The three restaurant workers, all males, were found by firefighters when they responded to a call about 1:45 a.m. Sept. 6 caused by smoke coming from a 10-gallon pot of food on a burner.
The workers slept in the basement, which was outfitted with mattresses, linens and personal objects. Officials also discovered a bucket of urine and a makeshift shower built with a shower head attached to the sink in one of the bathrooms.
The restaurant was found in violation of village code at a hearing Sept. 15 presided over by Ottesen.
Village sanitarian Nicole Nichols testified Tuesday she found no sign of workers living in the basement during her most recent inspection. Ottesen also had required the restaurant, which let its liquor license expire June 30, to remove all alcohol from its premises; Nichols testified that took place.
Xiao Lin, the restaurant's manager, said The Dream Place might reopen Thursday but more likely this weekend.
Lin testified two weeks ago that he knew it wasn't right to let people sleep downstairs and promised it wouldn't happen anymore. The workers slept in enclosed areas of the basement, away from any food storage or food preparation, he said.
The restaurant's business license is under the name Double L International Management LLC. Its business license application from October 2018 lists Yicheng Liu as the owner/president and Lin as owner. Other documents list only Liu as the owner.
The property owner is Antonio Comacchio, with a P.O. box address in Bensenville.
Ottesen asked Lin about a "for rent" sign in the window of the restaurant. Lin said the landlord might lease a portion to someone else. Ottesen replied that in that case, the landlord must go through the proper zoning process.

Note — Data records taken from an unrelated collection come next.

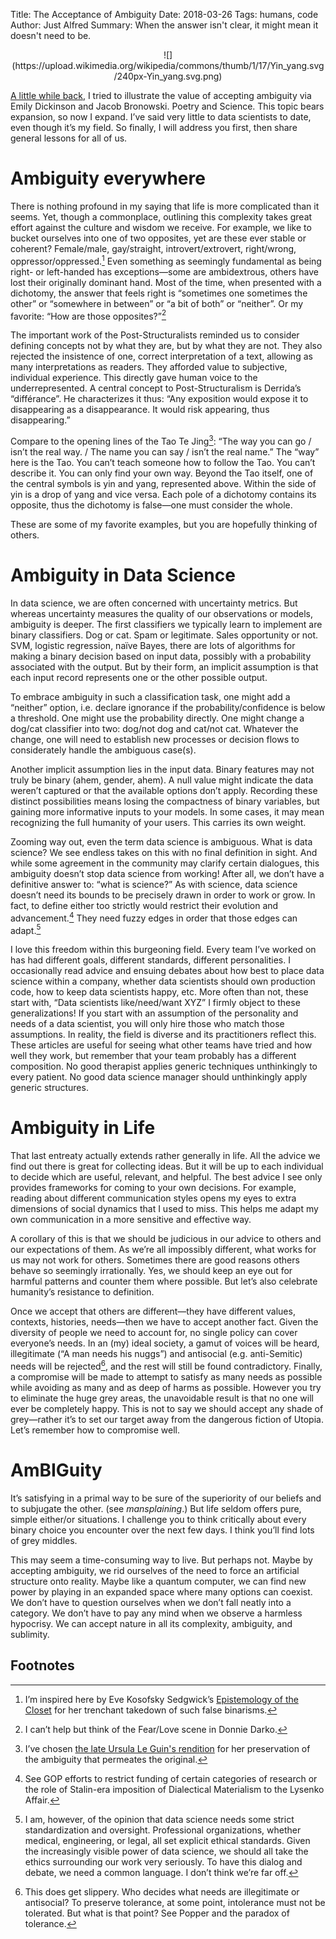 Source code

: Title: The Acceptance of Ambiguity
Date: 2018-03-26
Tags: humans, code
Author: Just Alfred
Summary: When the answer isn't clear, it might mean it doesn't need to be.

<div style="text-align:center" markdown="1">
![](https://upload.wikimedia.org/wikipedia/commons/thumb/1/17/Yin_yang.svg/240px-Yin_yang.svg.png)
</div>

[A little while back]({filename}/literature/literary_theory.md), I tried to illustrate the value of accepting ambiguity via Emily Dickinson and Jacob Bronowski.
Poetry and Science.
This topic bears expansion, so now I expand.
I’ve said very little to data scientists to date, even though it’s my field.
So finally, I will address you first, then share general lessons for all of us.

# Ambiguity everywhere

There is nothing profound in my saying that life is more complicated than it seems.
Yet, though a commonplace, outlining this complexity takes great effort against the culture and wisdom we receive.
For example, we like to bucket ourselves into one of two opposites, yet are these ever stable or coherent?
Female/male, gay/straight, introvert/extrovert, right/wrong, oppressor/oppressed.[^1]
Even something as seemingly fundamental as being right- or left-handed has exceptions—some are ambidextrous, others have lost their originally dominant hand.
Most of the time, when presented with a dichotomy, the answer that feels right is
“sometimes one sometimes the other” or “somewhere in between” or “a bit of both” or “neither”.
Or my favorite: “How are those opposites?”[^2]

The important work of the Post-Structuralists reminded us to consider defining concepts not by what they are, but by what they are not.
They also rejected the insistence of one, correct interpretation of a text, allowing as many interpretations as readers.
They afforded value to subjective, individual experience.
This directly gave human voice to the underrepresented.
A central concept to Post-Structuralism is Derrida’s “différance”.
He characterizes it thus: “Any exposition would expose it to disappearing as a disappearance.
It would risk appearing, thus disappearing.”

Compare to the opening lines of the Tao Te Jing[^3]: “The way you can go / isn’t the real way.
/ The name you can say / isn’t the real name.” The “way” here is the Tao.
You can’t teach someone how to follow the Tao.
You can’t describe it.
You can only find your own way.
Beyond the Tao itself, one of the central symbols is yin and yang, represented above.
Within the side of yin is a drop of yang and vice versa.
Each pole of a dichotomy contains its opposite, thus the dichotomy is false—one must consider the whole.

These are some of my favorite examples, but you are hopefully thinking of others.

# Ambiguity in Data Science

In data science, we are often concerned with uncertainty metrics.
But whereas uncertainty measures the quality of our observations or models, ambiguity is deeper.
The first classifiers we typically learn to implement are binary classifiers.
Dog or cat.
Spam or legitimate.
Sales opportunity or not.
SVM, logistic regression, naïve Bayes, there are lots of algorithms for making a binary decision based on input data, possibly with a probability associated with the output.
But by their form, an implicit assumption is that each input record represents one or the other possible output.

To embrace ambiguity in such a classification task, one might add a “neither” option, i.e.
declare ignorance if the probability/confidence is below a threshold.
One might use the probability directly.
One might change a dog/cat classifier into two: dog/not dog and cat/not cat.
Whatever the change, one will need to establish new processes or decision flows to considerately handle the ambiguous case(s).

Another implicit assumption lies in the input data.
Binary features may not truly be binary (ahem, gender, ahem).
A null value might indicate the data weren’t captured or that the available options don’t apply.
Recording these distinct possibilities means losing the compactness of binary variables, but gaining more informative inputs to your models.
In some cases, it may mean recognizing the full humanity of your users.
This carries its own weight.

Zooming way out, even the term data science is ambiguous.
What is data science? We see endless takes on this with no final definition in sight.
And while some agreement in the community may clarify certain dialogues, this ambiguity doesn’t stop data science from working! After all, we don’t have a definitive answer to: “what is science?” As with science, data science doesn’t need its bounds to be precisely drawn in order to work or grow.
In fact, to define either too strictly would restrict their evolution and advancement.[^4] They need fuzzy edges in order that those edges can adapt.[^5]

I love this freedom within this burgeoning field.
Every team I’ve worked on has had different goals, different standards, different personalities.
I occasionally read advice and ensuing debates about how best to place data science within a company, whether data scientists should own production code, how to keep data scientists happy, etc.
More often than not, these start with, “Data scientists like/need/want XYZ” I firmly object to these generalizations! If you start with an assumption of the personality and needs of a data scientist, you will only hire those who match those assumptions.
In reality, the field is diverse and its practitioners reflect this.
These articles are useful for seeing what other teams have tried and how well they work, but remember that your team probably has a different composition.
No good therapist applies generic techniques unthinkingly to every patient.
No good data science manager should unthinkingly apply generic structures.

# Ambiguity in Life

That last entreaty actually extends rather generally in life.
All the advice we find out there is great for collecting ideas.
But it will be up to each individual to decide which are useful, relevant, and helpful.
The best advice I see only provides frameworks for coming to your own decisions.
For example, reading about different communication styles opens my eyes to extra dimensions of social dynamics that I used to miss.
This helps me adapt my own communication in a more sensitive and effective way.

A corollary of this is that we should be judicious in our advice to others and our expectations of them.
As we’re all impossibly different, what works for us may not work for others.
Sometimes there are good reasons others behave so seemingly irrationally.
Yes, we should keep an eye out for harmful patterns and counter them where possible.
But let’s also celebrate humanity’s resistance to definition.

Once we accept that others are different—they have different values, contexts, histories, needs—then we have to accept another fact.
Given the diversity of people we need to account for, no single policy can cover everyone’s needs.
In an (my) ideal society, a gamut of voices will be heard, illegitimate (“A man needs his nuggs”) and antisocial (e.g.
anti-Semitic) needs will be rejected[^6], and the rest will still be found contradictory.
Finally, a compromise will be made to attempt to satisfy as many needs as possible while avoiding as many and as deep of harms as possible.
However you try to eliminate the huge grey areas, the unavoidable result is that no one will ever be completely happy.
This is not to say we should accept any shade of grey—rather it’s to set our target away from the dangerous fiction of Utopia.
Let’s remember how to compromise well.

# AmBIGuity

It’s satisfying in a primal way to be sure of the superiority of our beliefs and to subjugate the other.
(see *mansplaining*.) But life seldom offers pure, simple either/or situations.
I challenge you to think critically about every binary choice you encounter over the next few days.
I think you’ll find lots of grey middles.

This may seem a time-consuming way to live.
But perhaps not.
Maybe by accepting ambiguity, we rid ourselves of the need to force an artificial structure onto reality.
Maybe like a quantum computer, we can find new power by playing in an expanded space where many options can coexist.
We don’t have to question ourselves when we don’t fall neatly into a category.
We don’t have to pay any mind when we observe a harmless hypocrisy.
We can accept nature in all its complexity, ambiguity, and sublimity.


## Footnotes

[^1]: I’m inspired here by Eve Kosofsky Sedgwick’s
[Epistemology of the Closet](http://evekosofskysedgwick.net/writing/epistemology-of_the_closet.html)
for her trenchant takedown of such false binarisms.

[^2]: I can’t help but think of the Fear/Love scene in Donnie Darko.

[^3]: I’ve chosen
[the late Ursula Le Guin's rendition](https://www.brainpickings.org/2016/10/21/lao-tzu-tao-te-ching-ursula-k-le-guin/)
for her preservation of the ambiguity that permeates the original.

[^4]: See GOP efforts to restrict funding of certain categories of research or
the role of Stalin-era imposition of Dialectical Materialism to the Lysenko Affair.

[^5]: I am, however, of the opinion that data science needs some strict standardization and oversight.
Professional organizations, whether medical, engineering, or legal, all set explicit ethical standards.
Given the increasingly visible power of data science,
we should all take the ethics surrounding our work very seriously.
To have this dialog and debate, we need a common language.
I don’t think we’re far off.

[^6]: This does get slippery.
Who decides what needs are illegitimate or antisocial?
To preserve tolerance, at some point, intolerance must not be tolerated.
But what is that point? See Popper and the paradox of tolerance.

Lin said Tuesday that one of the three workers now is living in an apartment in Palatine, while the two others left the state. Village Attorney Patrick Brankin asked Lin to give the address of the remaining worker to village officials.
"We just want to make sure that the people that were living there were properly housed," Brankin said.
All restaurants have to adhere to the same standards, but The Dream Place can expect a "higher level of scrutiny" during upcoming routine inspections, Ottesen said after the hearing.